TASK DESCRIPTION
Nothing but a full, exact copy of the data is needed.
-------- RECORDS PROVIDED --------
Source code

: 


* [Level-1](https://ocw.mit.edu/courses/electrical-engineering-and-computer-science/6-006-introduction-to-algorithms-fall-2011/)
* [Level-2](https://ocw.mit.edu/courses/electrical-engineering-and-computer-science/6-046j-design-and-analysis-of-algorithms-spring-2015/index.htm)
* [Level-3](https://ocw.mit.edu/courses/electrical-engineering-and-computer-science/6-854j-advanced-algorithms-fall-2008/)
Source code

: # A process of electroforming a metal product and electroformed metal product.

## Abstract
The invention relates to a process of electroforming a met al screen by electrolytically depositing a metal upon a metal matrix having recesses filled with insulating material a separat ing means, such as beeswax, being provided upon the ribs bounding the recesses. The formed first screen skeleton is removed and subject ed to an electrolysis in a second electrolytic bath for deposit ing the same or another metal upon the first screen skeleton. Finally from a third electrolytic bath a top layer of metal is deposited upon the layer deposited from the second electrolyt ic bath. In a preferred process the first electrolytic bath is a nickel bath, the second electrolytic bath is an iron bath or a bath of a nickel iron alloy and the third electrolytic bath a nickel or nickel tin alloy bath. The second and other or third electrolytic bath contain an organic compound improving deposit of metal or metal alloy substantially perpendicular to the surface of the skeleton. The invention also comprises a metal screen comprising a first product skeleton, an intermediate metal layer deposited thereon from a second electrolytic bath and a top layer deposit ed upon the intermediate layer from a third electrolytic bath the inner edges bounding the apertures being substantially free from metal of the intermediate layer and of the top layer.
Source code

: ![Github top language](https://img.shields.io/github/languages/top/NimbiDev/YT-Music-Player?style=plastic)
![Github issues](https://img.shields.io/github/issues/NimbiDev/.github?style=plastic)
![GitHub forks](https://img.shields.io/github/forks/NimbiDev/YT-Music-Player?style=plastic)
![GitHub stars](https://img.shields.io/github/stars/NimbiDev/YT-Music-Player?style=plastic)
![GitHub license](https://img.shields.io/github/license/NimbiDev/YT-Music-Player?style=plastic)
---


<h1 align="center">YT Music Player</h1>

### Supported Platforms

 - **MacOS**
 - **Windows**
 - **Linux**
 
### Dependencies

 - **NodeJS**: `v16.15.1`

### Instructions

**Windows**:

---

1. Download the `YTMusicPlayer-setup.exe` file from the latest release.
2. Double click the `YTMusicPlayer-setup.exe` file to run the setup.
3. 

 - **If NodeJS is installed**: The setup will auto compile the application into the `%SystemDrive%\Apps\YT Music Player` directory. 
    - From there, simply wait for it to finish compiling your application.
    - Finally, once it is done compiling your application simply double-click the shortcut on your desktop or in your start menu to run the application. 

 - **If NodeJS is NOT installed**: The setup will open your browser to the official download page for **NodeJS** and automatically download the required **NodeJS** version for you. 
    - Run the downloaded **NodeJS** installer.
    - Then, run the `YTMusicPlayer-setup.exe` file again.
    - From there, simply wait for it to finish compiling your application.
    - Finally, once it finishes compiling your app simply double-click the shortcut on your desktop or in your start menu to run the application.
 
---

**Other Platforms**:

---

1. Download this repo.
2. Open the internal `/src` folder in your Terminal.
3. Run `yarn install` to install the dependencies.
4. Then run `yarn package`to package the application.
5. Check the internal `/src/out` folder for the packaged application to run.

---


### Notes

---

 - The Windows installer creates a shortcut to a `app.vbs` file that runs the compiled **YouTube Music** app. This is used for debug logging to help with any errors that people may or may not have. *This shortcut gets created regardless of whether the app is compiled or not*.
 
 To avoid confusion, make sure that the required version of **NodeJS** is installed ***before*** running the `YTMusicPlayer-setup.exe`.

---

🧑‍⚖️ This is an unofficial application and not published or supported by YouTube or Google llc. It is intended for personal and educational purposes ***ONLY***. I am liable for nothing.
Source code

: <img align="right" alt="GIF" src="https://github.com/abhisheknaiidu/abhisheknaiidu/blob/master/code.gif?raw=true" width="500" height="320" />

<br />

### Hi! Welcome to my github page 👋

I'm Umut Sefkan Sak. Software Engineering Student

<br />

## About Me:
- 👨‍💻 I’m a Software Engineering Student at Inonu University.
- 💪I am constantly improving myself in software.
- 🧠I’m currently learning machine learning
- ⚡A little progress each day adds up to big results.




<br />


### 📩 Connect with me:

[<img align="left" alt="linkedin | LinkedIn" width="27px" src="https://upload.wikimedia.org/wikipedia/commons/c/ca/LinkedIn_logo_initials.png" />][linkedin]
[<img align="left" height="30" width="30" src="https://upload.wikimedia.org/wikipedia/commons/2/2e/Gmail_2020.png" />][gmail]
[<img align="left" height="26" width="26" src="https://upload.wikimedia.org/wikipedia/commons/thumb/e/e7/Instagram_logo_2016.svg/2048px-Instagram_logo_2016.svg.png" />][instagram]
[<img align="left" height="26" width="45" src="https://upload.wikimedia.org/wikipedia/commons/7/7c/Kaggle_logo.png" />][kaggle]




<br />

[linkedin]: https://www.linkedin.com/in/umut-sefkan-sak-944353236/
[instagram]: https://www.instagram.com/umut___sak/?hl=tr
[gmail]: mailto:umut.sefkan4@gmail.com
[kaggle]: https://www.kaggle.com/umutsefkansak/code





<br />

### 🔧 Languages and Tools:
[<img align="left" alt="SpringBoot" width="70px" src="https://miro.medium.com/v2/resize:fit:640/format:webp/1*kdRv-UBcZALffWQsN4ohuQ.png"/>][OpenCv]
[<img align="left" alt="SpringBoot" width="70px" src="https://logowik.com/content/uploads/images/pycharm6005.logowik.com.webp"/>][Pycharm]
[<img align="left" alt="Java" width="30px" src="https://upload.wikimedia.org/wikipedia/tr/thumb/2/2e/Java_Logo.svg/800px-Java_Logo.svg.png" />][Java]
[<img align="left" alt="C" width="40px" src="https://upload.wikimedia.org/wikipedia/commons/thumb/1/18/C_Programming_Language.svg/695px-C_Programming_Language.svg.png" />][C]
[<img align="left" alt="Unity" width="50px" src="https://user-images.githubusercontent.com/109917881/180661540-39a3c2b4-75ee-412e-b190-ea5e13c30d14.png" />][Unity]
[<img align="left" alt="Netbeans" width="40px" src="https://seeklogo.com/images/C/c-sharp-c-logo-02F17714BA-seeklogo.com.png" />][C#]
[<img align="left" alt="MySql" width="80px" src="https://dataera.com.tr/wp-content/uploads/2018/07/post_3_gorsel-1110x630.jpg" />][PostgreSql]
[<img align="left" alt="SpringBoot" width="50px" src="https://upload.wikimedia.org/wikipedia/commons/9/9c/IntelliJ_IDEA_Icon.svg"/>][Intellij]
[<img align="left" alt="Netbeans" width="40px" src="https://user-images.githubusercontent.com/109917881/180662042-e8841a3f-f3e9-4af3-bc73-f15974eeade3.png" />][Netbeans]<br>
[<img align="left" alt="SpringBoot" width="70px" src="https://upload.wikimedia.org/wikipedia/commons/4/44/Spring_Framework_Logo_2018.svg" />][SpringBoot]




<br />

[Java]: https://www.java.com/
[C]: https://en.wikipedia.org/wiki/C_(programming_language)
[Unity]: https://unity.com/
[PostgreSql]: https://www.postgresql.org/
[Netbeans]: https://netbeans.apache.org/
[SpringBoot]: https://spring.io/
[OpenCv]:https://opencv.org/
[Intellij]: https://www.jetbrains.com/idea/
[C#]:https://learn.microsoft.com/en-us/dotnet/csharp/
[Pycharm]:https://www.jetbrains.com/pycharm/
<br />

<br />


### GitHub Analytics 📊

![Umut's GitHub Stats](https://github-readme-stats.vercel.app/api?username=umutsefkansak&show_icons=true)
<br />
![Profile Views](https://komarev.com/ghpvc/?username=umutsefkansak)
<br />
--------
ANSWER BOX
Source code

: 


* [Level-1](https://ocw.mit.edu/courses/electrical-engineering-and-computer-science/6-006-introduction-to-algorithms-fall-2011/)
* [Level-2](https://ocw.mit.edu/courses/electrical-engineering-and-computer-science/6-046j-design-and-analysis-of-algorithms-spring-2015/index.htm)
* [Level-3](https://ocw.mit.edu/courses/electrical-engineering-and-computer-science/6-854j-advanced-algorithms-fall-2008/)
Source code

: # A process of electroforming a metal product and electroformed metal product.

## Abstract
The invention relates to a process of electroforming a met al screen by electrolytically depositing a metal upon a metal matrix having recesses filled with insulating material a separat ing means, such as beeswax, being provided upon the ribs bounding the recesses. The formed first screen skeleton is removed and subject ed to an electrolysis in a second electrolytic bath for deposit ing the same or another metal upon the first screen skeleton. Finally from a third electrolytic bath a top layer of metal is deposited upon the layer deposited from the second electrolyt ic bath. In a preferred process the first electrolytic bath is a nickel bath, the second electrolytic bath is an iron bath or a bath of a nickel iron alloy and the third electrolytic bath a nickel or nickel tin alloy bath. The second and other or third electrolytic bath contain an organic compound improving deposit of metal or metal alloy substantially perpendicular to the surface of the skeleton. The invention also comprises a metal screen comprising a first product skeleton, an intermediate metal layer deposited thereon from a second electrolytic bath and a top layer deposit ed upon the intermediate layer from a third electrolytic bath the inner edges bounding the apertures being substantially free from metal of the intermediate layer and of the top layer.
Source code

: ![Github top language](https://img.shields.io/github/languages/top/NimbiDev/YT-Music-Player?style=plastic)
![Github issues](https://img.shields.io/github/issues/NimbiDev/.github?style=plastic)
![GitHub forks](https://img.shields.io/github/forks/NimbiDev/YT-Music-Player?style=plastic)
![GitHub stars](https://img.shields.io/github/stars/NimbiDev/YT-Music-Player?style=plastic)
![GitHub license](https://img.shields.io/github/license/NimbiDev/YT-Music-Player?style=plastic)
---


<h1 align="center">YT Music Player</h1>

### Supported Platforms

 - **MacOS**
 - **Windows**
 - **Linux**
 
### Dependencies

 - **NodeJS**: `v16.15.1`

### Instructions

**Windows**:

---

1. Download the `YTMusicPlayer-setup.exe` file from the latest release.
2. Double click the `YTMusicPlayer-setup.exe` file to run the setup.
3. 

 - **If NodeJS is installed**: The setup will auto compile the application into the `%SystemDrive%\Apps\YT Music Player` directory. 
    - From there, simply wait for it to finish compiling your application.
    - Finally, once it is done compiling your application simply double-click the shortcut on your desktop or in your start menu to run the application. 

 - **If NodeJS is NOT installed**: The setup will open your browser to the official download page for **NodeJS** and automatically download the required **NodeJS** version for you. 
    - Run the downloaded **NodeJS** installer.
    - Then, run the `YTMusicPlayer-setup.exe` file again.
    - From there, simply wait for it to finish compiling your application.
    - Finally, once it finishes compiling your app simply double-click the shortcut on your desktop or in your start menu to run the application.
 
---

**Other Platforms**:

---

1. Download this repo.
2. Open the internal `/src` folder in your Terminal.
3. Run `yarn install` to install the dependencies.
4. Then run `yarn package`to package the application.
5. Check the internal `/src/out` folder for the packaged application to run.

---


### Notes

---

 - The Windows installer creates a shortcut to a `app.vbs` file that runs the compiled **YouTube Music** app. This is used for debug logging to help with any errors that people may or may not have. *This shortcut gets created regardless of whether the app is compiled or not*.
 
 To avoid confusion, make sure that the required version of **NodeJS** is installed ***before*** running the `YTMusicPlayer-setup.exe`.

---

🧑‍⚖️ This is an unofficial application and not published or supported by YouTube or Google llc. It is intended for personal and educational purposes ***ONLY***. I am liable for nothing.
Source code

: <img align="right" alt="GIF" src="https://github.com/abhisheknaiidu/abhisheknaiidu/blob/master/code.gif?raw=true" width="500" height="320" />

<br />

### Hi! Welcome to my github page 👋

I'm Umut Sefkan Sak. Software Engineering Student

<br />

## About Me:
- 👨‍💻 I’m a Software Engineering Student at Inonu University.
- 💪I am constantly improving myself in software.
- 🧠I’m currently learning machine learning
- ⚡A little progress each day adds up to big results.




<br />


### 📩 Connect with me:

[<img align="left" alt="linkedin | LinkedIn" width="27px" src="https://upload.wikimedia.org/wikipedia/commons/c/ca/LinkedIn_logo_initials.png" />][linkedin]
[<img align="left" height="30" width="30" src="https://upload.wikimedia.org/wikipedia/commons/2/2e/Gmail_2020.png" />][gmail]
[<img align="left" height="26" width="26" src="https://upload.wikimedia.org/wikipedia/commons/thumb/e/e7/Instagram_logo_2016.svg/2048px-Instagram_logo_2016.svg.png" />][instagram]
[<img align="left" height="26" width="45" src="https://upload.wikimedia.org/wikipedia/commons/7/7c/Kaggle_logo.png" />][kaggle]




<br />

[linkedin]: https://www.linkedin.com/in/umut-sefkan-sak-944353236/
[instagram]: https://www.instagram.com/umut___sak/?hl=tr
[gmail]: mailto:umut.sefkan4@gmail.com
[kaggle]: https://www.kaggle.com/umutsefkansak/code





<br />

### 🔧 Languages and Tools:
[<img align="left" alt="SpringBoot" width="70px" src="https://miro.medium.com/v2/resize:fit:640/format:webp/1*kdRv-UBcZALffWQsN4ohuQ.png"/>][OpenCv]
[<img align="left" alt="SpringBoot" width="70px" src="https://logowik.com/content/uploads/images/pycharm6005.logowik.com.webp"/>][Pycharm]
[<img align="left" alt="Java" width="30px" src="https://upload.wikimedia.org/wikipedia/tr/thumb/2/2e/Java_Logo.svg/800px-Java_Logo.svg.png" />][Java]
[<img align="left" alt="C" width="40px" src="https://upload.wikimedia.org/wikipedia/commons/thumb/1/18/C_Programming_Language.svg/695px-C_Programming_Language.svg.png" />][C]
[<img align="left" alt="Unity" width="50px" src="https://user-images.githubusercontent.com/109917881/180661540-39a3c2b4-75ee-412e-b190-ea5e13c30d14.png" />][Unity]
[<img align="left" alt="Netbeans" width="40px" src="https://seeklogo.com/images/C/c-sharp-c-logo-02F17714BA-seeklogo.com.png" />][C#]
[<img align="left" alt="MySql" width="80px" src="https://dataera.com.tr/wp-content/uploads/2018/07/post_3_gorsel-1110x630.jpg" />][PostgreSql]
[<img align="left" alt="SpringBoot" width="50px" src="https://upload.wikimedia.org/wikipedia/commons/9/9c/IntelliJ_IDEA_Icon.svg"/>][Intellij]
[<img align="left" alt="Netbeans" width="40px" src="https://user-images.githubusercontent.com/109917881/180662042-e8841a3f-f3e9-4af3-bc73-f15974eeade3.png" />][Netbeans]<br>
[<img align="left" alt="SpringBoot" width="70px" src="https://upload.wikimedia.org/wikipedia/commons/4/44/Spring_Framework_Logo_2018.svg" />][SpringBoot]




<br />

[Java]: https://www.java.com/
[C]: https://en.wikipedia.org/wiki/C_(programming_language)
[Unity]: https://unity.com/
[PostgreSql]: https://www.postgresql.org/
[Netbeans]: https://netbeans.apache.org/
[SpringBoot]: https://spring.io/
[OpenCv]:https://opencv.org/
[Intellij]: https://www.jetbrains.com/idea/
[C#]:https://learn.microsoft.com/en-us/dotnet/csharp/
[Pycharm]:https://www.jetbrains.com/pycharm/
<br />

<br />


### GitHub Analytics 📊

![Umut's GitHub Stats](https://github-readme-stats.vercel.app/api?username=umutsefkansak&show_icons=true)
<br />
![Profile Views](https://komarev.com/ghpvc/?username=umutsefkansak)
<br />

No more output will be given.